Operation Big Pine II (Ahuas Tara II), Honduras
August 1983 through February 1984

     The 720th MP Battalion detachment assigned included the 401st MP Company, under the command of CPT Charles Bradley, several members of the 410th MP Company, LEA (Law Enforcement Activities members/Provost Marshall Investigators), and a Criminal Investigations Division agent were assigned as security, primarily for engineer units during Operation Big Pine II (Ahuas Tara II) between August 1983 and February 1984.

     The detachment initially flew into San Pedro Sula and convoyed to Camayagua-Palmerola Air Force Base where they relieved an MP detachment from Panama and were essentially the first Combat Support unit in the area. They then established military police operations to include Provost Marshal's Office, supported engineers as they constructed facilities throughout the country, air mission support with the 101st Avation Battalion (101st Airborne, Fort Campbell, KY), law enforcement duties throughout the country, training of Policia Militar (Honduran MP's) as well as civilian law enforcement.  They also provided convoy security for arriving troops and material, border security against Sandanistas from Nicaragua, physical security at Palmerola and law enforcement operations in town-in conjunction with civilian and military locals in Comayagua.  The 401st supported a JTF (Joint Task Force) under the 41st Support Command from Fort Carson, Colorado.

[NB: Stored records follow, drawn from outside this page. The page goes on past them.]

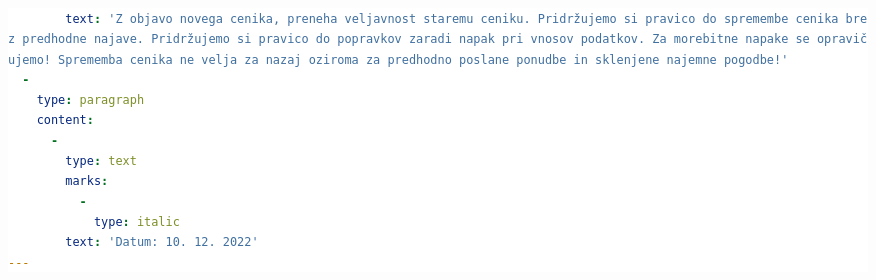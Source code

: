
```yaml
        text: 'Z objavo novega cenika, preneha veljavnost staremu ceniku. Pridržujemo si pravico do spremembe cenika brez predhodne najave. Pridržujemo si pravico do popravkov zaradi napak pri vnosov podatkov. Za morebitne napake se opravičujemo! Sprememba cenika ne velja za nazaj oziroma za predhodno poslane ponudbe in sklenjene najemne pogodbe!'
  -
    type: paragraph
    content:
      -
        type: text
        marks:
          -
            type: italic
        text: 'Datum: 10. 12. 2022'
---
```

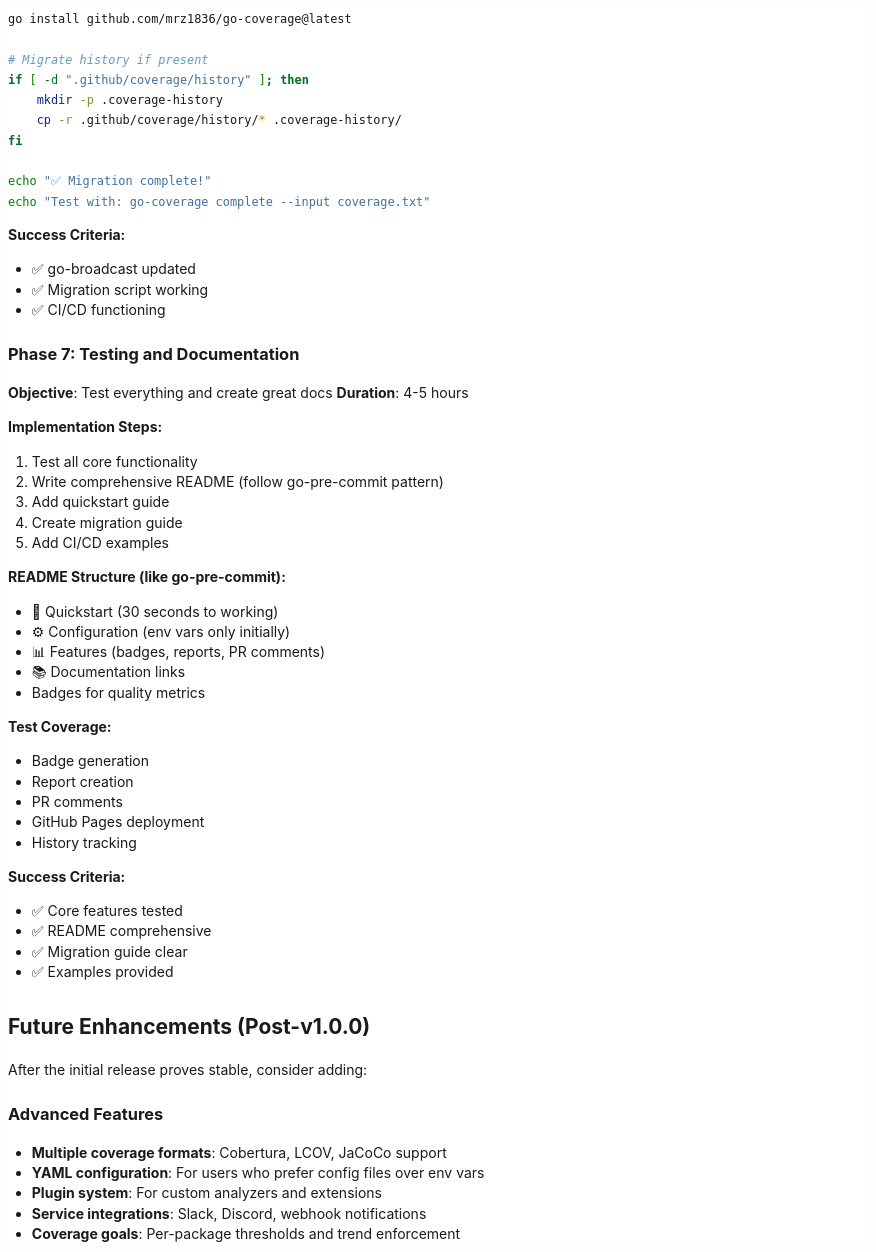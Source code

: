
 ```bash
go install github.com/mrz1836/go-coverage@latest

# Migrate history if present
if [ -d ".github/coverage/history" ]; then
    mkdir -p .coverage-history
    cp -r .github/coverage/history/* .coverage-history/
fi

echo "✅ Migration complete!"
echo "Test with: go-coverage complete --input coverage.txt"
```

**Success Criteria:**
- ✅ go-broadcast updated
- ✅ Migration script working
- ✅ CI/CD functioning

### Phase 7: Testing and Documentation
**Objective**: Test everything and create great docs
**Duration**: 4-5 hours

**Implementation Steps:**
1. Test all core functionality
2. Write comprehensive README (follow go-pre-commit pattern)
3. Add quickstart guide
4. Create migration guide
5. Add CI/CD examples

**README Structure (like go-pre-commit):**
- 🚀 Quickstart (30 seconds to working)
- ⚙️ Configuration (env vars only initially)
- 📊 Features (badges, reports, PR comments)
- 📚 Documentation links
- Badges for quality metrics

**Test Coverage:**
- Badge generation
- Report creation
- PR comments
- GitHub Pages deployment
- History tracking

**Success Criteria:**
- ✅ Core features tested
- ✅ README comprehensive
- ✅ Migration guide clear
- ✅ Examples provided

## Future Enhancements (Post-v1.0.0)

After the initial release proves stable, consider adding:

### Advanced Features
- **Multiple coverage formats**: Cobertura, LCOV, JaCoCo support
- **YAML configuration**: For users who prefer config files over env vars
- **Plugin system**: For custom analyzers and extensions
- **Service integrations**: Slack, Discord, webhook notifications
- **Coverage goals**: Per-package thresholds and trend enforcement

      The United States forces carried out, a considerably more extensive military exercise than the earlier Big Pine maneuvers in Honduras. Up to 5,000 United States military personnel, were involved in extensive naval maneuvers including two United States Navy aircraft carrier task forces, another task force led by the battleship U.S.S. New Jersey, a landing by the United States Marines on the Caribbean coast, a combined field training exercise of Honduran units and U.S. Army Special Forces in a counterinsurgency exercises in a remote area of Honduras, and a combined artillery exercise of the division artillery from the 101st Airborne Division and the Honduran army.

     The purpose, according to a senior United States official, was to demonstrate the ability of United States military forces to operate in Central America and to persuade the Sandinista government of Nicaragua to desist from fomenting Communist insurrection and influence via financial and material assistance from Cuban and Union Of Socialist Soviet Republic (USSR) in the region.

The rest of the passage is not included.